自分を罰するみたいに。そんで、何もかも自分だけで完結してしまいたい、みたいに」
でも、とファランは続ける。
「結局誰だって1人で生きられないんだし。
だったら、誰かに受けた優しさを“名無し”さんが誰かに返したら、それだけで誰かの命とか助かったりするんじゃないスかね? 今日みたいに。

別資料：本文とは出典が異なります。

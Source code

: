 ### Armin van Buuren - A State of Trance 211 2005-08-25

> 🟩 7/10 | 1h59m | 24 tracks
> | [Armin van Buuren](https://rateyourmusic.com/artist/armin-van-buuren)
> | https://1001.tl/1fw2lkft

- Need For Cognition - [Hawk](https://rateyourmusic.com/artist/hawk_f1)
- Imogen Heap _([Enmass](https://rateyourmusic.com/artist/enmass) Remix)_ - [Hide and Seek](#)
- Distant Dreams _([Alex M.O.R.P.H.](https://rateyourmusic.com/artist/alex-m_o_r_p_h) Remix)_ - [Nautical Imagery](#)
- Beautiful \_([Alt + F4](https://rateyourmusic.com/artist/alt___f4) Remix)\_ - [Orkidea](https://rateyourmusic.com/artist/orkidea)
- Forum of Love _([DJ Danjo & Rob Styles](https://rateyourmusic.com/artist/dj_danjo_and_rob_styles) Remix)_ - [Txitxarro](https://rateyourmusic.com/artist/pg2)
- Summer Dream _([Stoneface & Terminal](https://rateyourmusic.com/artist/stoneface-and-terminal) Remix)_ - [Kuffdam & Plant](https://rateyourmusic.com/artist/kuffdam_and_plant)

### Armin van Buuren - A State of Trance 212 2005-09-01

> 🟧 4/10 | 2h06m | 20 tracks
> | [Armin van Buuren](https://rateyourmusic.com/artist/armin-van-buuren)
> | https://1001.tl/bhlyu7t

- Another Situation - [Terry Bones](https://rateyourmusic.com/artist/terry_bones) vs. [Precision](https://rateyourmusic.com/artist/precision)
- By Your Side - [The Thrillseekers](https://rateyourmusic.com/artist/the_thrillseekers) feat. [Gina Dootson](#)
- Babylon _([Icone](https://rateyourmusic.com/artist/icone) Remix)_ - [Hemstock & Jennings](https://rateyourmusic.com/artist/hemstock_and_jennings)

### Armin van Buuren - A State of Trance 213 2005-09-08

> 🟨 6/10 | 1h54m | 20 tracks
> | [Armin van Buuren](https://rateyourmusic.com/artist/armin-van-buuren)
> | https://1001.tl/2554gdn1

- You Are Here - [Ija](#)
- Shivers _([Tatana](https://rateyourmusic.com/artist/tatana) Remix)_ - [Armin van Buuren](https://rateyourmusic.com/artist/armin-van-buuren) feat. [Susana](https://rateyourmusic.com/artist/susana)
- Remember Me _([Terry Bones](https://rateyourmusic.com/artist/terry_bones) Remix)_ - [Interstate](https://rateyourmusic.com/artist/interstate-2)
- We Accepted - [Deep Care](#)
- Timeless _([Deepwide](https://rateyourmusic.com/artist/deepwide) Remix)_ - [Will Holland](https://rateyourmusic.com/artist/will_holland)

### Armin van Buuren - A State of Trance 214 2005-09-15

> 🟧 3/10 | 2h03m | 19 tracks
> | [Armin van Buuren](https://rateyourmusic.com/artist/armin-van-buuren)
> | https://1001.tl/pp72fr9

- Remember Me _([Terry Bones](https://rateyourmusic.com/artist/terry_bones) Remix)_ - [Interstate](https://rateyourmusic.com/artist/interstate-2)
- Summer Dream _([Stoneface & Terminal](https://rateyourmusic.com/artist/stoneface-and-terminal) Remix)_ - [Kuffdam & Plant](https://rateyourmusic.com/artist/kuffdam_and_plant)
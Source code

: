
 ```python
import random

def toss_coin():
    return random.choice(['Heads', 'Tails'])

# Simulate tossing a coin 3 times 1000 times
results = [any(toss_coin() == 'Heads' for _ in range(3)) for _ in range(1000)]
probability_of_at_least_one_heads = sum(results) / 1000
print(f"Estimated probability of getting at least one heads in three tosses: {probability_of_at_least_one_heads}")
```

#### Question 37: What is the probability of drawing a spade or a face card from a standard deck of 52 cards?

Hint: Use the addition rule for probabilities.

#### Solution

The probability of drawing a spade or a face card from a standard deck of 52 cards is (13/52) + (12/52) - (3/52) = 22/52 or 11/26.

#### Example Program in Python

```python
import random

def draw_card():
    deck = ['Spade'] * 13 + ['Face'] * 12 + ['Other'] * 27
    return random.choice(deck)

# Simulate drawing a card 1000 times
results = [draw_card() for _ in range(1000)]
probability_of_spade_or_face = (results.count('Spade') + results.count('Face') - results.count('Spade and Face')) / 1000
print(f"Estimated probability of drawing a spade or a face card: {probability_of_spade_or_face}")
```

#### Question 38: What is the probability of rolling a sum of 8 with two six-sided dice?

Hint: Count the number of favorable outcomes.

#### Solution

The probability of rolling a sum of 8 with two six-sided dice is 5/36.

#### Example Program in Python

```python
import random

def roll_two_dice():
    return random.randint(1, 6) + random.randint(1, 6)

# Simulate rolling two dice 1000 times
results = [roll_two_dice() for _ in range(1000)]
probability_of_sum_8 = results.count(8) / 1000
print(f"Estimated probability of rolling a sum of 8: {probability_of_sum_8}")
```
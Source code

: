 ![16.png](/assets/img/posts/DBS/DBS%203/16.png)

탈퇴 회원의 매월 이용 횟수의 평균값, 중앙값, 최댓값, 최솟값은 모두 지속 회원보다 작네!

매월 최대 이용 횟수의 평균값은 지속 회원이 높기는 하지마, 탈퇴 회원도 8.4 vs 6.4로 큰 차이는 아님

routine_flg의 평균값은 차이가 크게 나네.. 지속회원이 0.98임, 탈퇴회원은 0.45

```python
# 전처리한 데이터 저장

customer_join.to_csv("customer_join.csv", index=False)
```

それって、“名無し”さんが生きてるからできることでしょ?」
「……………………」
「あのお母さんもご家族も、今日のこと、一生忘れないと思いますよ?
“名無し”さん、赤ちゃんもお母さんも無事でどう思いました?」
「…………良かった、と」
そうだ。心底良かったと思った。
「良かったでしょ? それで良いじゃないスか」
「…………そう、なのかな」
俺は、そう思っていいんだろうか。
誇っていいんだろうか。
役に立てたことを喜んでいいんだろうか。
感謝されて、いいんだろうか?
「お菓子、もう1個食べます?」
「……食べる」
「前にもらったお菓子も美味しかったんスよ? 今度からちゃんと食べてくださいね」
ファランの言葉に生返事をしながら、もう1つ、砂糖菓子に手を伸ばして口に入れる。
パリッという食感と甘さ、ウイスキーの美味さと心地よい酔いが身体を癒していく。
やっぱり、美味い。
ウィルヘルミナに手紙を書いてみようかと、ふと思った。
たぶん俺は……少なくとも、ここに来て良かったようだ、と。